:: WHAT THE TASK REQUIRES ::
Should a line below contain the word "that", report it.

== Segment start ==

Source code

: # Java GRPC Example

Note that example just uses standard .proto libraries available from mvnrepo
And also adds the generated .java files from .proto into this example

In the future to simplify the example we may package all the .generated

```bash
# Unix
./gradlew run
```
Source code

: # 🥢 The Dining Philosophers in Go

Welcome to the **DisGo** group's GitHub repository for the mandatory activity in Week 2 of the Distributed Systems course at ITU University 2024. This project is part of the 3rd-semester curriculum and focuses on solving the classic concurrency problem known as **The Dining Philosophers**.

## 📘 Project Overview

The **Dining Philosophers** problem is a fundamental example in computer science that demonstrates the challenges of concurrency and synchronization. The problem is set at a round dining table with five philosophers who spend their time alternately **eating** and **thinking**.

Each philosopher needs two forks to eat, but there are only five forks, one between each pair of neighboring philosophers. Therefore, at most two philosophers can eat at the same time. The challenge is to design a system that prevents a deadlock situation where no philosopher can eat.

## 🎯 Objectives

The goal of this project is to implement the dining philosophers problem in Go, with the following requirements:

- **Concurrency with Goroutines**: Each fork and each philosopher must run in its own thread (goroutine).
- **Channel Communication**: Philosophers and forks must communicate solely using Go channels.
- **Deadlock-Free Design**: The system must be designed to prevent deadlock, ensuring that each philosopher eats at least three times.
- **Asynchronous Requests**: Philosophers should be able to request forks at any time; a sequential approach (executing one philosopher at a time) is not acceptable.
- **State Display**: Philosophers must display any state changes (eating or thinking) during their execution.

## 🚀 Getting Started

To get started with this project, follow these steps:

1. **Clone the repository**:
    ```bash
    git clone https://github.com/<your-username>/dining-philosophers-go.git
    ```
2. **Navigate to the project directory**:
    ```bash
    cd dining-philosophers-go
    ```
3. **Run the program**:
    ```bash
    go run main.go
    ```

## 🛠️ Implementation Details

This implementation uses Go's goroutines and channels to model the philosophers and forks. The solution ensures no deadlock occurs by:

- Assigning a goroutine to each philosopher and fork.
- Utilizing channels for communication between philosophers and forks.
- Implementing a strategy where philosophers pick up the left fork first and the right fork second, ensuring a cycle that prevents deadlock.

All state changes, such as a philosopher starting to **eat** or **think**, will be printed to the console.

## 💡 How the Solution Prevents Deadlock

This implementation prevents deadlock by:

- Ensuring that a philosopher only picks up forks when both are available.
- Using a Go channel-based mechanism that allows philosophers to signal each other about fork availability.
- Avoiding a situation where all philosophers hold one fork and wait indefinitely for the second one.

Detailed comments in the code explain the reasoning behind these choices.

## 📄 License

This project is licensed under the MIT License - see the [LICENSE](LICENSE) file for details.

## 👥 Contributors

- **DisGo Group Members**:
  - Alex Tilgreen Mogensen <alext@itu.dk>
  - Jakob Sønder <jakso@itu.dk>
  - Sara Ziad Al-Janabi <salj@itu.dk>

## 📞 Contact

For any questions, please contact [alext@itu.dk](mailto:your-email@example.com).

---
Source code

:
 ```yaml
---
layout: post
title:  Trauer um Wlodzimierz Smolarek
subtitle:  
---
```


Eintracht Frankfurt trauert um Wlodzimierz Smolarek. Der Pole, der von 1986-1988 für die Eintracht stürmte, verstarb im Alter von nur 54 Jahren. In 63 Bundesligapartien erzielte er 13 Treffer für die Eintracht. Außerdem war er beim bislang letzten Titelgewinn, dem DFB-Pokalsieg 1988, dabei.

== Segment end ==

:: WRITTEN REPLY ::
Note that example just uses standard .proto libraries available from mvnrepo
The **Dining Philosophers** problem is a fundamental example in computer science that demonstrates the challenges of concurrency and synchronization. The problem is set at a round dining table with five philosophers who spend their time alternately **eating** and **thinking**.
Each philosopher needs two forks to eat, but there are only five forks, one between each pair of neighboring philosophers. Therefore, at most two philosophers can eat at the same time. The challenge is to design a system that prevents a deadlock situation where no philosopher can eat.
- **Deadlock-Free Design**: The system must be designed to prevent deadlock, ensuring that each philosopher eats at least three times.
- Implementing a strategy where philosophers pick up the left fork first and the right fork second, ensuring a cycle that prevents deadlock.
- Ensuring that a philosopher only picks up forks when both are available.
- Using a Go channel-based mechanism that allows philosophers to signal each other about fork availability.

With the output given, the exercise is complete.